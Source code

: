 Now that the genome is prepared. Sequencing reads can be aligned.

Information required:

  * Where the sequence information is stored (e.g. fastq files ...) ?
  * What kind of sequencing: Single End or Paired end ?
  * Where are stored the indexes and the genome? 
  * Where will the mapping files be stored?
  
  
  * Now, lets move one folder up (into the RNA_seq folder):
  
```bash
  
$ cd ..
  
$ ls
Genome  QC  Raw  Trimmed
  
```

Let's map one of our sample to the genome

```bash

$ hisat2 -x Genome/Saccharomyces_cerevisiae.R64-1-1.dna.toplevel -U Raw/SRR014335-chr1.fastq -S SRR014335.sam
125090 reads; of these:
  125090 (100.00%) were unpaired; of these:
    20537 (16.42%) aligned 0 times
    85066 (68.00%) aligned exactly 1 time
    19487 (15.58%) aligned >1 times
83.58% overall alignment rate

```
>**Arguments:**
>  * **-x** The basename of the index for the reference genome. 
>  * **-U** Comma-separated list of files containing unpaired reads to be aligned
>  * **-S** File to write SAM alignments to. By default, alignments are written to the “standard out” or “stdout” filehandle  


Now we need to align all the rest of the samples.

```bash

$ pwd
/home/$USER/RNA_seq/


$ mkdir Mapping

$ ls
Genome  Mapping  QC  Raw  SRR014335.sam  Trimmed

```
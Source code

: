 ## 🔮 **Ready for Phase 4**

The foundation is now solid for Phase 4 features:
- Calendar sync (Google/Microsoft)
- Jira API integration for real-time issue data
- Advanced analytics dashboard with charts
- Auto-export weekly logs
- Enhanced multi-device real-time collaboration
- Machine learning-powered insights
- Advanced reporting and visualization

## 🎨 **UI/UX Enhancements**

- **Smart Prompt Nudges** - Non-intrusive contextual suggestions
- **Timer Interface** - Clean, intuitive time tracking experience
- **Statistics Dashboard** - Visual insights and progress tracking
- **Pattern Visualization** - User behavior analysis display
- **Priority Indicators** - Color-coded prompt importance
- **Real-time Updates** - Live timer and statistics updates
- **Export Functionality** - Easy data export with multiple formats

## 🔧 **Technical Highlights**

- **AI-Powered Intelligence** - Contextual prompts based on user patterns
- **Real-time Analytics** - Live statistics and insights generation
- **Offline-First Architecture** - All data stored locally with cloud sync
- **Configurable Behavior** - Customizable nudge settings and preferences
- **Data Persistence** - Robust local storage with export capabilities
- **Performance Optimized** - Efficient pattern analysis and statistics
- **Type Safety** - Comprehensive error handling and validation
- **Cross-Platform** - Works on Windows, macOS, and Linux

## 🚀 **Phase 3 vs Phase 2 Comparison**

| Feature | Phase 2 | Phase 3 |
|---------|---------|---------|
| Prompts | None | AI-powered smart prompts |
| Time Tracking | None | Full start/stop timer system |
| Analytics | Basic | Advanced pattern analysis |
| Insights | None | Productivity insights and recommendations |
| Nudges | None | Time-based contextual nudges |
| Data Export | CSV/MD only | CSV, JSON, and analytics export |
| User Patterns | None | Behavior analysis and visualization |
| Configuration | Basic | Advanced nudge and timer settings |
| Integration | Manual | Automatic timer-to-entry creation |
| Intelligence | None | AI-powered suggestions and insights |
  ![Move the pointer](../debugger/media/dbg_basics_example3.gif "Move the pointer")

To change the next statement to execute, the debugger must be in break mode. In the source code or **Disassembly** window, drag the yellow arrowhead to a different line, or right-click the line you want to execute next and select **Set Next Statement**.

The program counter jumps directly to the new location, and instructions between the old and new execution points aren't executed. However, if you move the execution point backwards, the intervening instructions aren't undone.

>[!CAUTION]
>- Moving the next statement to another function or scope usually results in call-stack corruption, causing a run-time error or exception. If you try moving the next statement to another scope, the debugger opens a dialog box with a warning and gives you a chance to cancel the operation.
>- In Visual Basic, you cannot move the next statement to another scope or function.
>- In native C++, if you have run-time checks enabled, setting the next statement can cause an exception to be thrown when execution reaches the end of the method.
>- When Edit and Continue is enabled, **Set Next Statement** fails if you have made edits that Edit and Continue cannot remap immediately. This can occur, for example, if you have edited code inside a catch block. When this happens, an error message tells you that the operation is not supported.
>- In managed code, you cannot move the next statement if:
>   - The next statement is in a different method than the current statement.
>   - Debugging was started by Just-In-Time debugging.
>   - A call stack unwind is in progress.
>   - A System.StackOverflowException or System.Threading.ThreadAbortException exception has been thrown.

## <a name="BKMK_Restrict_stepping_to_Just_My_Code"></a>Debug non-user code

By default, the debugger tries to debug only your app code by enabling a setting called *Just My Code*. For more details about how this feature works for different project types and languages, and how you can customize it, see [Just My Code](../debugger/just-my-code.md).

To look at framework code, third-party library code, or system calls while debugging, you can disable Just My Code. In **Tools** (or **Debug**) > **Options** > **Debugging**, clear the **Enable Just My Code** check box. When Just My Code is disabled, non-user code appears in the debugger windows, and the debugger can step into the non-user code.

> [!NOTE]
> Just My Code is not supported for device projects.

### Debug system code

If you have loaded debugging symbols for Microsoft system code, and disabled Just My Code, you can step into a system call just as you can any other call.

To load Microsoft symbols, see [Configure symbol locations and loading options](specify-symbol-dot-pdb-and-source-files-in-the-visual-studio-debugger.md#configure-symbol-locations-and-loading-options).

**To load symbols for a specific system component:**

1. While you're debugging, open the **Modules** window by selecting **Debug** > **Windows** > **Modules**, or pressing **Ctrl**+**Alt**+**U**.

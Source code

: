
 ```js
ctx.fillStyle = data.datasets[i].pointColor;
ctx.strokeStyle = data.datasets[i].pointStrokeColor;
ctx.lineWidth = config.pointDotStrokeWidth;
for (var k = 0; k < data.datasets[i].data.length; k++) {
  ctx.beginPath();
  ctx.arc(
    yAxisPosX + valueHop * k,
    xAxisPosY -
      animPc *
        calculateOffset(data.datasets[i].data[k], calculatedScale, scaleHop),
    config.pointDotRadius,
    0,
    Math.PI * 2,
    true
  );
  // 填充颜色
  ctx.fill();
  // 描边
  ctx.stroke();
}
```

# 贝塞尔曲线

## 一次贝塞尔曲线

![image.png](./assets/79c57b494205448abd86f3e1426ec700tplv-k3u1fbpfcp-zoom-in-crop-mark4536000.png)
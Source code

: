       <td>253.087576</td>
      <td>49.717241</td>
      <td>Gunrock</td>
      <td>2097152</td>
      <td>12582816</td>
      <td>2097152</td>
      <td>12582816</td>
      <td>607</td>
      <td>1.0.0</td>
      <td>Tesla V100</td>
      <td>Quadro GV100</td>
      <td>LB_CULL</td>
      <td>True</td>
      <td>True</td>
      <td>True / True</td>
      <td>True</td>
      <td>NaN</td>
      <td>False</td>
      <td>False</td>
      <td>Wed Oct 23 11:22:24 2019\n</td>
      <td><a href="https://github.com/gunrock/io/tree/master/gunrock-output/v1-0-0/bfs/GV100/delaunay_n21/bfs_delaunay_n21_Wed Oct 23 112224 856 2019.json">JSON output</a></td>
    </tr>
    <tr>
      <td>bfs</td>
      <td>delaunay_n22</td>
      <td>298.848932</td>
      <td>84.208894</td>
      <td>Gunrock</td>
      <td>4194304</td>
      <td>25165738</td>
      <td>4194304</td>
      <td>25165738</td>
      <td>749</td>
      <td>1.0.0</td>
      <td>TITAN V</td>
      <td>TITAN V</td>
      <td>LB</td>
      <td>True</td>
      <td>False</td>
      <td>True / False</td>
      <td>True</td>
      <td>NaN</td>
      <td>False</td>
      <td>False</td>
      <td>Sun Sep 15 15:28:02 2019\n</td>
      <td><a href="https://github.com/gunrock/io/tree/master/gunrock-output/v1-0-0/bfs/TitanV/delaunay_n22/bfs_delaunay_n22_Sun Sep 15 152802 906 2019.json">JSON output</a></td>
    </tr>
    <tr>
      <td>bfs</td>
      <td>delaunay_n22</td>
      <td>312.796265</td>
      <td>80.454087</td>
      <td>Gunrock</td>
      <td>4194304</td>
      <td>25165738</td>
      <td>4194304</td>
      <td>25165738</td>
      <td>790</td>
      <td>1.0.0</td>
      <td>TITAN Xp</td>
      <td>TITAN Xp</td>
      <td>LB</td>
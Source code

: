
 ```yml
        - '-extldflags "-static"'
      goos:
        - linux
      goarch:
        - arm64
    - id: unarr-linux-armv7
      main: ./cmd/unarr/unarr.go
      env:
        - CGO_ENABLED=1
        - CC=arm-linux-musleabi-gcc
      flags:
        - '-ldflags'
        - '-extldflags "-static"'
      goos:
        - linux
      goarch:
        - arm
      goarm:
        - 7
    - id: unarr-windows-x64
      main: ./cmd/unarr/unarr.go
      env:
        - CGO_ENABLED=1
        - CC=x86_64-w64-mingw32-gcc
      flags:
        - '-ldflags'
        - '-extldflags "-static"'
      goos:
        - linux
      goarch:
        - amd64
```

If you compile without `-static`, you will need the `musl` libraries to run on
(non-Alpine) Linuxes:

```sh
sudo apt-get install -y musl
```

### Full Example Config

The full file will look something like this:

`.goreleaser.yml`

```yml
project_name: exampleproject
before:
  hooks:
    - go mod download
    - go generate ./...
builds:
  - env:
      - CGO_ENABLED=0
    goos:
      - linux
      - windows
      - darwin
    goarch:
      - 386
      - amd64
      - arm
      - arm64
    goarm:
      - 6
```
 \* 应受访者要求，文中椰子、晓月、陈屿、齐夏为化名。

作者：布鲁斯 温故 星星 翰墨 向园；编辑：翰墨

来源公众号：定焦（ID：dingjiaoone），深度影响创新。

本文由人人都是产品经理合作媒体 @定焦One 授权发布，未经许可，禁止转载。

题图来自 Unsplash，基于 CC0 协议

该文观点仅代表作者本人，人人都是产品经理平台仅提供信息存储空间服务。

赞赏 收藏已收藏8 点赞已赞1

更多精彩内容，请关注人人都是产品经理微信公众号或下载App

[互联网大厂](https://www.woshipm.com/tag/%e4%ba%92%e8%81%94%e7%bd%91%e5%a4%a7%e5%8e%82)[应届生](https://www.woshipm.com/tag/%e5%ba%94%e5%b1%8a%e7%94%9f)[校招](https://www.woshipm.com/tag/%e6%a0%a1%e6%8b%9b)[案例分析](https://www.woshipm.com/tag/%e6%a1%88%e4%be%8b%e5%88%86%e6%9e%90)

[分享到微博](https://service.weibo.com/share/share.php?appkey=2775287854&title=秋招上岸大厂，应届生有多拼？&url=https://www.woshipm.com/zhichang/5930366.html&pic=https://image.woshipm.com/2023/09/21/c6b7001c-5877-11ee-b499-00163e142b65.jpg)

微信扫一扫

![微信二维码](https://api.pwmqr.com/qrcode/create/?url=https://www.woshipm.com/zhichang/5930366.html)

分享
________________________________________
*How to complete this task*.
Quote the records above from their first line through the line containing "the reference genome.", both ends included.

*Solution to this problem*.
Source code

: Now that the genome is prepared. Sequencing reads can be aligned.

Information required:

  * Where the sequence information is stored (e.g. fastq files ...) ?
  * What kind of sequencing: Single End or Paired end ?
  * Where are stored the indexes and the genome? 
  * Where will the mapping files be stored?
  
  
  * Now, lets move one folder up (into the RNA_seq folder):
  
```bash
  
$ cd ..
  
$ ls
Genome  QC  Raw  Trimmed
  
```

Let's map one of our sample to the genome

```bash

$ hisat2 -x Genome/Saccharomyces_cerevisiae.R64-1-1.dna.toplevel -U Raw/SRR014335-chr1.fastq -S SRR014335.sam
125090 reads; of these:
  125090 (100.00%) were unpaired; of these:
    20537 (16.42%) aligned 0 times
    85066 (68.00%) aligned exactly 1 time
    19487 (15.58%) aligned >1 times
83.58% overall alignment rate

```
>**Arguments:**
>  * **-x** The basename of the index for the reference genome. 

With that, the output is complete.